YOUR OBJECTIVE: Give back exactly the lines of the material below that start at the line containing "<p>Consultar todas as postagens: </p>" and end at the line containing "<li>Usar o endpoint de cadastro", and no others.
▼▼▼
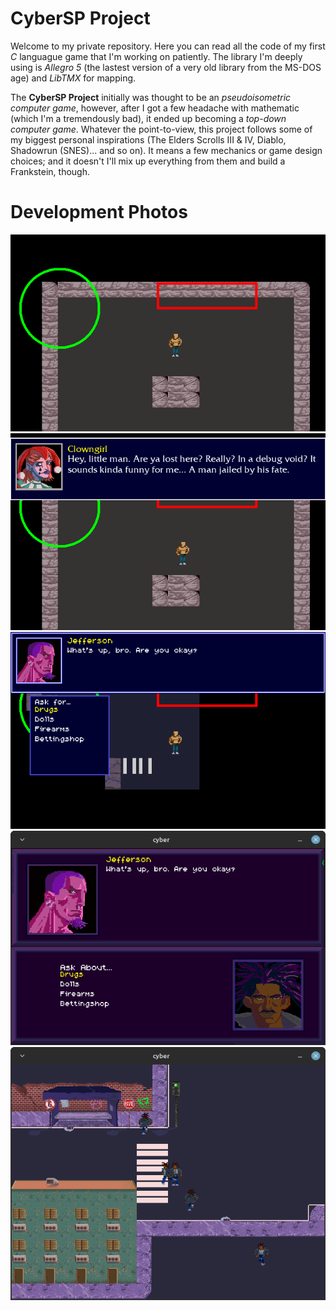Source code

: # CyberSP Project

Welcome to my private repository. Here you can read all the code of my first *C* languague game that I'm working on patiently. The library I'm deeply using is *Allegro 5* (the lastest version of a very old library from the MS-DOS age) and *LibTMX* for mapping.

The **CyberSP Project** initially was thought to be an *pseudoisometric computer game*, however, after I got a few headache with mathematic (which I'm a tremendously bad), it ended up becoming a *top-down computer game*. Whatever the point-to-view, this project follows some of my biggest personal inspirations (The Elders Scrolls III & IV, Diablo, Shadowrun (SNES)... and so on). It means a few mechanics or game design choices; and it doesn't I'll mix up everything from them and build a Frankstein, though.

# Development Photos
![Collision & tile map](cybersp_dev.png)
![Dialogue box](cybersp_dev_dlg.png)
![Updating the game](cybersp_dev2.png)
![New stuff!](cybersp_dev3.png)
![Collision, enemies and damage!](cybersp_dev4.png)
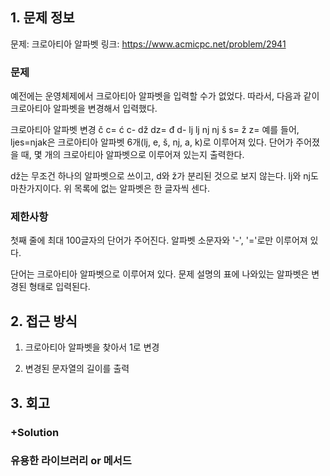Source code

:## 1. 문제 정보
문제: 크로아티아 알파벳
링크: https://www.acmicpc.net/problem/2941

### 문제
예전에는 운영체제에서 크로아티아 알파벳을 입력할 수가 없었다. 따라서, 다음과 같이 크로아티아 알파벳을 변경해서 입력했다.

크로아티아 알파벳	변경
č	                c=
ć	                c-
dž	                dz=
đ	                d-
lj	                lj
nj	                nj
š	                s=
ž	                z=
예를 들어, ljes=njak은 크로아티아 알파벳 6개(lj, e, š, nj, a, k)로 이루어져 있다. 단어가 주어졌을 때, 몇 개의 크로아티아 알파벳으로 이루어져 있는지 출력한다.

dž는 무조건 하나의 알파벳으로 쓰이고, d와 ž가 분리된 것으로 보지 않는다. lj와 nj도 마찬가지이다. 위 목록에 없는 알파벳은 한 글자씩 센다.

### 제한사항
첫째 줄에 최대 100글자의 단어가 주어진다. 알파벳 소문자와 '-', '='로만 이루어져 있다.

단어는 크로아티아 알파벳으로 이루어져 있다. 문제 설명의 표에 나와있는 알파벳은 변경된 형태로 입력된다.

## 2. 접근 방식
1. 크로아티아 알파벳을 찾아서 1로 변경

2. 변경된 문자열의 길이를 출력

## 3. 회고

### +Solution

### 유용한 라이브러리 or 메서드

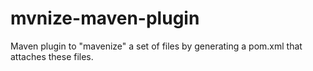 # mvnize-maven-plugin
Maven plugin to "mavenize" a set of files by generating a pom.xml that attaches these files.
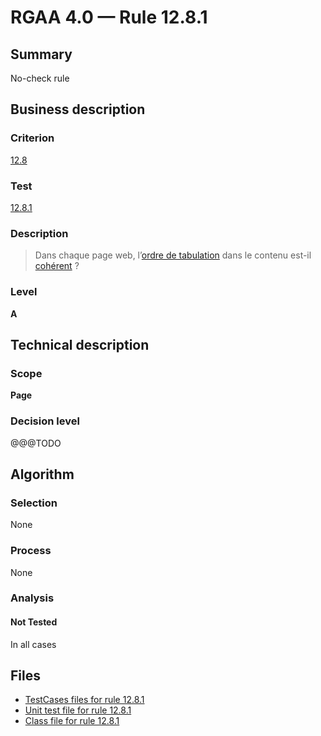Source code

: # RGAA 4.0 — Rule 12.8.1

## Summary

No-check rule

## Business description

### Criterion

[12.8](https://www.numerique.gouv.fr/publications/rgaa-accessibilite/methode/criteres/#crit-12-8)

### Test

[12.8.1](https://www.numerique.gouv.fr/publications/rgaa-accessibilite/methode/criteres/#test-12-8-1)

### Description

> Dans chaque page web, l’[ordre de tabulation](https://www.numerique.gouv.fr/publications/rgaa-accessibilite/methode/glossaire/#ordre-de-tabulation) dans le contenu est-il [cohérent](https://www.numerique.gouv.fr/publications/rgaa-accessibilite/methode/glossaire/#comprehensible-ordre-de-lecture) ?

### Level

**A**


## Technical description

### Scope

**Page**

### Decision level

@@@TODO


## Algorithm

### Selection

None

### Process

None

### Analysis

#### Not Tested

In all cases


## Files

- [TestCases files for rule 12.8.1](https://gitlab.com/asqatasun/Asqatasun/-/tree/v5/rules/rules-rgaa4.0/src/test/resources/testcases/rgaa40/Rgaa40Rule120801/)
- [Unit test file for rule 12.8.1](https://gitlab.com/asqatasun/Asqatasun/-/blob/v5/rules/rules-rgaa4.0/src/test/java/org/asqatasun/rules/rgaa40/Rgaa40Rule120801Test.java)
- [Class file for rule 12.8.1](https://gitlab.com/asqatasun/Asqatasun/-/blob/v5/rules/rules-rgaa4.0/src/main/java/org/asqatasun/rules/rgaa40/Rgaa40Rule120801.java)


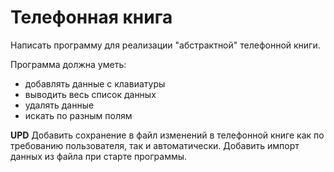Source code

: ﻿# Телефонная книга

Написать программу для реализации "абстрактной" телефонной книги. 

Программа должна уметь: 
- добавлять данные с клавиатуры
- выводить весь список данных
- удалять данные
- искать по разным полям

**UPD** Добавить сохранение в файл изменений в телефонной книге как по требованию пользователя, так и автоматически. Добавить импорт данных из файла при старте программы.
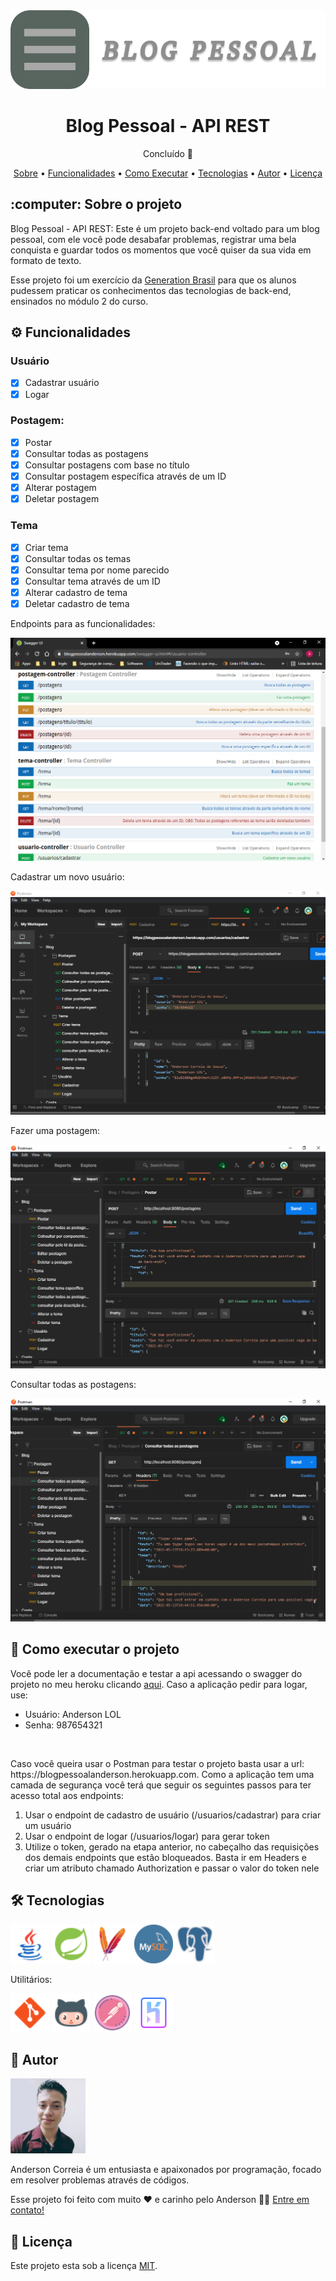 <img src="Midias_Readme/Banner.png" alt="Banner do projeto">

<h1 align="center">Blog Pessoal - API REST</h1>
<p align="center">Concluído 🚀</p>
<p align="center">
  <a href="#Sobre">Sobre</a> •
  <a href="#Funcionalidades">Funcionalidades</a> •
  <a href="#Executar">Como Executar</a> •
  <a href="#Tecnologias">Tecnologias</a> •
  <a href="#Autor">Autor</a> •
  <a href="#Licenca">Licença</a>
</p>

<h2 id="Sobre">:computer: Sobre o projeto</h2>
<p>
  Blog Pessoal - API REST: Este é um projeto back-end voltado para um blog pessoal, com ele você pode desabafar problemas, registrar uma bela conquista e guardar todos os momentos que você quiser da sua vida em formato de texto.
</p>

<p>
  Esse projeto foi um exercício da <a href="https://brazil.generation.org/">Generation Brasil</a> para que os alunos pudessem praticar os conhecimentos das tecnologias de back-end, ensinados no módulo 2 do curso.
</p>

<h2 id="Funcionalidades">⚙️ Funcionalidades</h2>

<h3>Usuário</h3>

  - [x] Cadastrar usuário
  - [x] Logar

<h3>Postagem:</h3>

  - [x] Postar
  - [x] Consultar todas as postagens
  - [x] Consultar postagens com base no título
  - [x] Consultar postagem específica através de um ID
  - [x] Alterar postagem
  - [x] Deletar postagem

<h3>Tema</h3>

  - [x] Criar tema
  - [x] Consultar todas os temas
  - [x] Consultar tema por nome parecido
  - [x] Consultar tema através de um ID
  - [x] Alterar cadastro de tema
  - [x] Deletar cadastro de tema

<p>Endpoints para as funcionalidades: </p>
<img src="Midias_Readme/telas/endpoints.png">

<p>Cadastrar um novo usuário: </p>
<img src="Midias_Readme/telas/cadastrar_usuario.png">

<p>Fazer uma postagem: </p>
<img src="Midias_Readme/telas/publicar_postagem.png">

<p>Consultar todas as postagens: </p>
<img src="Midias_Readme/telas/consultar-todos_postagem.png">

<h2 id="Executar">🚀 Como executar o projeto</h2>
<p>Você pode ler a documentação e testar a api acessando o swagger do projeto no meu heroku clicando <a href="https://blogpessoalanderson.herokuapp.com/swagger-ui.html#/">aqui</a>. Caso a aplicação pedir para logar, use:</p>
<ul>
  <li>Usuário: Anderson LOL</li>
  <li>Senha: 987654321</li>
</ul>
<br/>
<p>Caso você queira usar o Postman para testar o projeto basta usar a url: https://blogpessoalanderson.herokuapp.com. Como a aplicação tem uma camada de segurança você terá que seguir os seguintes passos para ter acesso total aos endpoints:</p>
<ol>
  <li>Usar o endpoint de cadastro de usuário (/usuarios/cadastrar) para criar um usuário</li>
  <li>Usar o endpoint de logar (/usuarios/logar) para gerar  token</li>
  <li>Utilize o token, gerado na etapa anterior, no cabeçalho das requisições dos demais endpoints que estão bloqueados. Basta ir em Headers e criar um atributo chamado Authorization e passar o valor do token nele</li>
</ol>


<h2 id="Tecnologias">🛠 Tecnologias</h2>

<a href="https://www.java.com/pt-BR/"><img src="Midias_Readme/ferramentas/Java.png" alt="Java" title="Java" height="62px" width="62px"></a>
<a href="https://start.spring.io/"><img src="Midias_Readme/ferramentas/Spring Boot.png" alt="Spring" title="Spring" height="62px" width="62px"></a>
<a href="https://maven.apache.org/"><img src="Midias_Readme/ferramentas/Maven.png" alt="Maven" title="Maven" height="62px" width="62px"></a>
<a href="https://www.mysql.com/"><img src="Midias_Readme/ferramentas/MySQL.png" alt="MySQL" title="MySQL" height="62px" width="62px"></a>
<a href="https://www.postgresql.org/"><img src="Midias_Readme/ferramentas/PostgreSQL.png" alt="PostgreSQL" title="PostgreSQL" height="62px" width="62px"></a>

<p>Utilitários:</p>
<a href="https://git-scm.com/"><img src="Midias_Readme/ferramentas/Git.png" alt="Git" title="Git" height="62px" width="62px"></a>
<a href="https://github.com/"><img src="Midias_Readme/ferramentas/GitHub.png" alt="GitHub" title="GitHub" height="62px" width="62px"></a>
<a href="https://www.postman.com/"><img src="Midias_Readme/ferramentas/Postman.png" alt="Postman" title="Postman" height="62px" width="62px"></a>
<a href="https://dashboard.heroku.com/"><img src="Midias_Readme/ferramentas/Heroku.png" alt="Heroku" title="Heroku" height="62px" width="62px"></a>


<h2 id="Autor">🦸 Autor</h2>

<img src="Midias_Readme/Anderson.png" alt="Foto do Anderson">
<p>
Anderson Correia é um entusiasta e apaixonados por programação, focado em resolver problemas através de códigos.
</p>
<p>Esse projeto foi feito com muito ❤️ e carinho pelo Anderson 👋🏽 <a href="https://www.linkedin.com/in/anderson-correia/">Entre em contato!</a></p>

<h2 id="Licenca">📝 Licença</h2>

<p>Este projeto esta sob a licença <a href="https://github.com/Anderson815/Blog_Pessoal_-_API_REST/blob/3a908c332bf467de5839252cde0c9d84eec499f3/LICENSE">MIT</a>.</p>
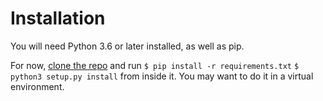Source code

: # Installation


You will need Python 3.6 or later installed, as well as pip.

For now, [clone the repo](https://github.com/rickh94/airtable_local_backup) and run
 ``$ pip install -r requirements.txt``
 ``$ python3 setup.py install`` 
 from inside it.
You may want to do it in a virtual environment.
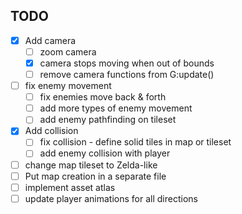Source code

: ## TODO

- [x] Add camera
    - [ ] zoom camera
    - [x] camera stops moving when out of bounds
    - [ ] remove camera functions from G:update()

- [ ] fix enemy movement
    - [ ] fix enemies move back & forth
    - [ ] add more types of enemy movement
    - [ ] add enemy pathfinding on tileset

- [x] Add collision
    - [ ] fix collision - define solid tiles in map or tileset
    - [ ] add enemy collision with player

- [ ] change map tileset to Zelda-like
- [ ] Put map creation in a separate file
- [ ] implement asset atlas
- [ ] update player animations for all directions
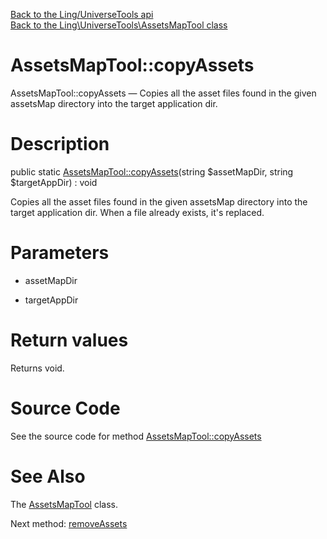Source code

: [Back to the Ling/UniverseTools api](https://github.com/lingtalfi/UniverseTools/blob/master/doc/api/Ling/UniverseTools.md)<br>
[Back to the Ling\UniverseTools\AssetsMapTool class](https://github.com/lingtalfi/UniverseTools/blob/master/doc/api/Ling/UniverseTools/AssetsMapTool.md)


AssetsMapTool::copyAssets
================



AssetsMapTool::copyAssets — Copies all the asset files found in the given assetsMap directory into the target application dir.




Description
================


public static [AssetsMapTool::copyAssets](https://github.com/lingtalfi/UniverseTools/blob/master/doc/api/Ling/UniverseTools/AssetsMapTool/copyAssets.md)(string $assetMapDir, string $targetAppDir) : void




Copies all the asset files found in the given assetsMap directory into the target application dir.
When a file already exists, it's replaced.




Parameters
================


- assetMapDir

    

- targetAppDir

    


Return values
================

Returns void.








Source Code
===========
See the source code for method [AssetsMapTool::copyAssets](https://github.com/lingtalfi/UniverseTools/blob/master/AssetsMapTool.php#L24-L27)


See Also
================

The [AssetsMapTool](https://github.com/lingtalfi/UniverseTools/blob/master/doc/api/Ling/UniverseTools/AssetsMapTool.md) class.

Next method: [removeAssets](https://github.com/lingtalfi/UniverseTools/blob/master/doc/api/Ling/UniverseTools/AssetsMapTool/removeAssets.md)<br>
▲▲▲
THE ANSWER:
<p>Consultar todas as postagens: </p>
<img src="Midias_Readme/telas/consultar-todos_postagem.png">

<h2 id="Executar">🚀 Como executar o projeto</h2>
<p>Você pode ler a documentação e testar a api acessando o swagger do projeto no meu heroku clicando <a href="https://blogpessoalanderson.herokuapp.com/swagger-ui.html#/">aqui</a>. Caso a aplicação pedir para logar, use:</p>
<ul>
  <li>Usuário: Anderson LOL</li>
  <li>Senha: 987654321</li>
</ul>
<br/>
<p>Caso você queira usar o Postman para testar o projeto basta usar a url: https://blogpessoalanderson.herokuapp.com. Como a aplicação tem uma camada de segurança você terá que seguir os seguintes passos para ter acesso total aos endpoints:</p>
<ol>
  <li>Usar o endpoint de cadastro de usuário (/usuarios/cadastrar) para criar um usuário</li>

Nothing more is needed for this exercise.